Exercise
Keep the images out while you retype all of the data exactly.

Record extracts
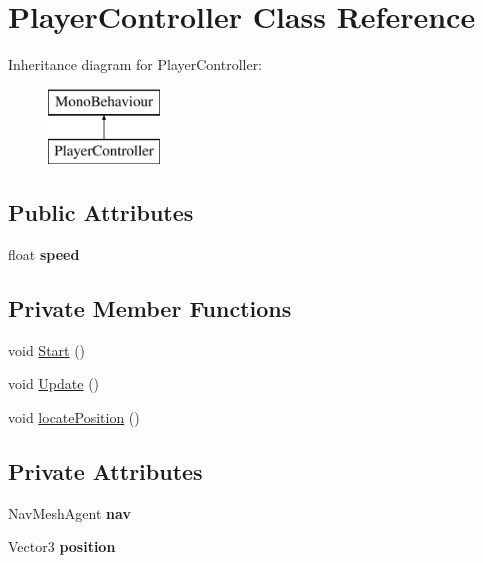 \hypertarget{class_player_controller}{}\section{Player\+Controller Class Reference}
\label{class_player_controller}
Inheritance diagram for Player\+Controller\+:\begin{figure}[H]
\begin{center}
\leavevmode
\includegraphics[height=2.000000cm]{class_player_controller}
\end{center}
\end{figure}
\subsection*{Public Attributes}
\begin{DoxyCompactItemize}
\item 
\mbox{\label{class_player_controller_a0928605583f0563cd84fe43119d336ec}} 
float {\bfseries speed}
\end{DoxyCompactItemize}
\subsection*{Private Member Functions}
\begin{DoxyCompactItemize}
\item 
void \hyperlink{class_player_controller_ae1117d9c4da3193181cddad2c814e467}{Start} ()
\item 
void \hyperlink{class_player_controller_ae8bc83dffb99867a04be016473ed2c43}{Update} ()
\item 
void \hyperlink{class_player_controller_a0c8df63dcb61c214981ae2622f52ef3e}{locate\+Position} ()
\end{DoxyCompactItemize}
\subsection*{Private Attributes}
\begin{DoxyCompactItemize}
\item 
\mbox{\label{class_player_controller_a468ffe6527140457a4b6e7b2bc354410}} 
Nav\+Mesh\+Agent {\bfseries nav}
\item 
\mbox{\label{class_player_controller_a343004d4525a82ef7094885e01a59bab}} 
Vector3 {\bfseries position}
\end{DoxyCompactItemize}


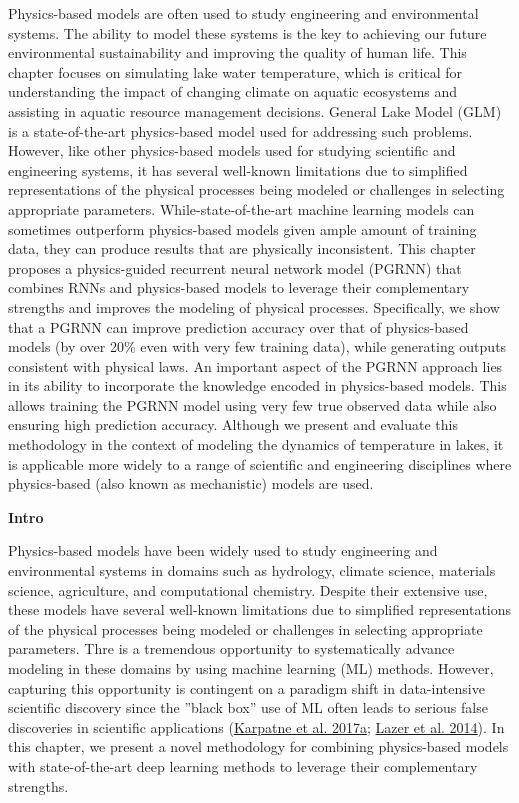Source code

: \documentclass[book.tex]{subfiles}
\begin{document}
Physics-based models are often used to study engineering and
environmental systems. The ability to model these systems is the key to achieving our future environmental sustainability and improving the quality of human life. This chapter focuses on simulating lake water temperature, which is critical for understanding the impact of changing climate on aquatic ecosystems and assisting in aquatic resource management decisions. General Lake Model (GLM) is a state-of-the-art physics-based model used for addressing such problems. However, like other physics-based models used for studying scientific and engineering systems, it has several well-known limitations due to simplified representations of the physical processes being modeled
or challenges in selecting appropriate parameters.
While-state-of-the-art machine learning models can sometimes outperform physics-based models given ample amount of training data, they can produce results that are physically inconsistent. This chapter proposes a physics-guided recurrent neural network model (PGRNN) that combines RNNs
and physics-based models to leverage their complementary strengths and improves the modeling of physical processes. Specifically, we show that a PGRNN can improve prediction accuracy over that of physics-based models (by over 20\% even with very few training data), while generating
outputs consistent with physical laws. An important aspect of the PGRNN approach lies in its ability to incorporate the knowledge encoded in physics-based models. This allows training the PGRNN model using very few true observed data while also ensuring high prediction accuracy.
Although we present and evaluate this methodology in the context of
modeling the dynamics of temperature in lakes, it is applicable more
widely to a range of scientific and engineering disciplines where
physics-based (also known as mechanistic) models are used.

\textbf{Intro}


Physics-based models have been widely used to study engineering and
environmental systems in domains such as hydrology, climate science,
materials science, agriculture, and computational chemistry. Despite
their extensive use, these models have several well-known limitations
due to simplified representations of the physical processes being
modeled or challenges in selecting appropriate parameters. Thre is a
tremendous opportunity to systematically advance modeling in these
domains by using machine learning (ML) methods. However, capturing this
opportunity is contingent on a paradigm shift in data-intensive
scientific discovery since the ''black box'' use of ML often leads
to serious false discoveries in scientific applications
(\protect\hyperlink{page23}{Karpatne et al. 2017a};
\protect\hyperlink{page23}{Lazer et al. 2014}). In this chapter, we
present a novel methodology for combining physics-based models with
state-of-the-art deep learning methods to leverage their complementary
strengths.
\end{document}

Exercise response
 \hypertarget{class_player_controller}{}\section{Player\+Controller Class Reference}
\label{class_player_controller}
Inheritance diagram for Player\+Controller\+:\begin{figure}[H]
\begin{center}
\leavevmode
\includegraphics[height=2.000000cm]{class_player_controller}
\end{center}
\end{figure}
\subsection*{Public Attributes}
\begin{DoxyCompactItemize}
\item 
\mbox{\label{class_player_controller_a0928605583f0563cd84fe43119d336ec}} 
float {\bfseries speed}
\end{DoxyCompactItemize}
\subsection*{Private Member Functions}
\begin{DoxyCompactItemize}
\item 
void \hyperlink{class_player_controller_ae1117d9c4da3193181cddad2c814e467}{Start} ()
\item 
void \hyperlink{class_player_controller_ae8bc83dffb99867a04be016473ed2c43}{Update} ()
\item 
void \hyperlink{class_player_controller_a0c8df63dcb61c214981ae2622f52ef3e}{locate\+Position} ()
\end{DoxyCompactItemize}
\subsection*{Private Attributes}
\begin{DoxyCompactItemize}
\item 
\mbox{\label{class_player_controller_a468ffe6527140457a4b6e7b2bc354410}} 
Nav\+Mesh\+Agent {\bfseries nav}
\item 
\mbox{\label{class_player_controller_a343004d4525a82ef7094885e01a59bab}} 
Vector3 {\bfseries position}
\end{DoxyCompactItemize}


Source code

: \documentclass[book.tex]{subfiles}
\begin{document}
Physics-based models are often used to study engineering and
environmental systems. The ability to model these systems is the key to achieving our future environmental sustainability and improving the quality of human life. This chapter focuses on simulating lake water temperature, which is critical for understanding the impact of changing climate on aquatic ecosystems and assisting in aquatic resource management decisions. General Lake Model (GLM) is a state-of-the-art physics-based model used for addressing such problems. However, like other physics-based models used for studying scientific and engineering systems, it has several well-known limitations due to simplified representations of the physical processes being modeled
or challenges in selecting appropriate parameters.
While-state-of-the-art machine learning models can sometimes outperform physics-based models given ample amount of training data, they can produce results that are physically inconsistent. This chapter proposes a physics-guided recurrent neural network model (PGRNN) that combines RNNs
and physics-based models to leverage their complementary strengths and improves the modeling of physical processes. Specifically, we show that a PGRNN can improve prediction accuracy over that of physics-based models (by over 20\% even with very few training data), while generating
outputs consistent with physical laws. An important aspect of the PGRNN approach lies in its ability to incorporate the knowledge encoded in physics-based models. This allows training the PGRNN model using very few true observed data while also ensuring high prediction accuracy.
Although we present and evaluate this methodology in the context of
modeling the dynamics of temperature in lakes, it is applicable more
widely to a range of scientific and engineering disciplines where
physics-based (also known as mechanistic) models are used.

\textbf{Intro}


Physics-based models have been widely used to study engineering and
environmental systems in domains such as hydrology, climate science,
materials science, agriculture, and computational chemistry. Despite
their extensive use, these models have several well-known limitations
due to simplified representations of the physical processes being
modeled or challenges in selecting appropriate parameters. Thre is a
tremendous opportunity to systematically advance modeling in these
domains by using machine learning (ML) methods. However, capturing this
opportunity is contingent on a paradigm shift in data-intensive
scientific discovery since the ''black box'' use of ML often leads
to serious false discoveries in scientific applications
(\protect\hyperlink{page23}{Karpatne et al. 2017a};
\protect\hyperlink{page23}{Lazer et al. 2014}). In this chapter, we
present a novel methodology for combining physics-based models with
state-of-the-art deep learning methods to leverage their complementary
strengths.
\end{document}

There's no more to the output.